▶ **Records shown**:
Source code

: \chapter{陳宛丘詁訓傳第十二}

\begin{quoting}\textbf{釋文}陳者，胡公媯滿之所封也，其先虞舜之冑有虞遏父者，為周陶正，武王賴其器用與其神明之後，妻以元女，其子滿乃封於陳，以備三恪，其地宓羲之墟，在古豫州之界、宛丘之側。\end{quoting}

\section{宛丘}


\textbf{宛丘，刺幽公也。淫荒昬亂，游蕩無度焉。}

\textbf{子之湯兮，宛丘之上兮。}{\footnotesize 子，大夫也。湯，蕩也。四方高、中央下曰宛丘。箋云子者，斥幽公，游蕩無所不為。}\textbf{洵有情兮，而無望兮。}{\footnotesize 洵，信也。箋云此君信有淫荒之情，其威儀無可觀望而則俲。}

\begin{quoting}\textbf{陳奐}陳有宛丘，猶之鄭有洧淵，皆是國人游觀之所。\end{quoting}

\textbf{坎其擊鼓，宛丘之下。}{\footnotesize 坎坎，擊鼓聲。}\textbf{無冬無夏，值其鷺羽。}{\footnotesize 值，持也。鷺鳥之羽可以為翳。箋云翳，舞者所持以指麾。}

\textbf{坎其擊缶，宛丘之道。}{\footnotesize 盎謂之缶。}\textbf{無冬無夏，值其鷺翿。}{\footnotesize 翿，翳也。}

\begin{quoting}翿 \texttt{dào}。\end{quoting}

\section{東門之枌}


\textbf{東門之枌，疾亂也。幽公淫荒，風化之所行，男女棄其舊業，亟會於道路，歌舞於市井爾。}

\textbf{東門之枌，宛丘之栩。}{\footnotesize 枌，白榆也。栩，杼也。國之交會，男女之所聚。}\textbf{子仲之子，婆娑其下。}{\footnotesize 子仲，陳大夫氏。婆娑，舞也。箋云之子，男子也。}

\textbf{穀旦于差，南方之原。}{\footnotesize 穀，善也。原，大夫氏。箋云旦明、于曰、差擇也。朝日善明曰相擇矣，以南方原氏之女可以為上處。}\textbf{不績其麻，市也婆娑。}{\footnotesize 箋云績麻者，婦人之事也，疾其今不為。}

▶ **What this task involves**: Transcribe the entire listing. Leave every word as it is.

▶ **Answer for the task**:
Source code

: \chapter{陳宛丘詁訓傳第十二}

\begin{quoting}\textbf{釋文}陳者，胡公媯滿之所封也，其先虞舜之冑有虞遏父者，為周陶正，武王賴其器用與其神明之後，妻以元女，其子滿乃封於陳，以備三恪，其地宓羲之墟，在古豫州之界、宛丘之側。\end{quoting}

\section{宛丘}


\textbf{宛丘，刺幽公也。淫荒昬亂，游蕩無度焉。}

\textbf{子之湯兮，宛丘之上兮。}{\footnotesize 子，大夫也。湯，蕩也。四方高、中央下曰宛丘。箋云子者，斥幽公，游蕩無所不為。}\textbf{洵有情兮，而無望兮。}{\footnotesize 洵，信也。箋云此君信有淫荒之情，其威儀無可觀望而則俲。}

\begin{quoting}\textbf{陳奐}陳有宛丘，猶之鄭有洧淵，皆是國人游觀之所。\end{quoting}

\textbf{坎其擊鼓，宛丘之下。}{\footnotesize 坎坎，擊鼓聲。}\textbf{無冬無夏，值其鷺羽。}{\footnotesize 值，持也。鷺鳥之羽可以為翳。箋云翳，舞者所持以指麾。}

\textbf{坎其擊缶，宛丘之道。}{\footnotesize 盎謂之缶。}\textbf{無冬無夏，值其鷺翿。}{\footnotesize 翿，翳也。}

\begin{quoting}翿 \texttt{dào}。\end{quoting}

\section{東門之枌}


\textbf{東門之枌，疾亂也。幽公淫荒，風化之所行，男女棄其舊業，亟會於道路，歌舞於市井爾。}

\textbf{東門之枌，宛丘之栩。}{\footnotesize 枌，白榆也。栩，杼也。國之交會，男女之所聚。}\textbf{子仲之子，婆娑其下。}{\footnotesize 子仲，陳大夫氏。婆娑，舞也。箋云之子，男子也。}

\textbf{穀旦于差，南方之原。}{\footnotesize 穀，善也。原，大夫氏。箋云旦明、于曰、差擇也。朝日善明曰相擇矣，以南方原氏之女可以為上處。}\textbf{不績其麻，市也婆娑。}{\footnotesize 箋云績麻者，婦人之事也，疾其今不為。}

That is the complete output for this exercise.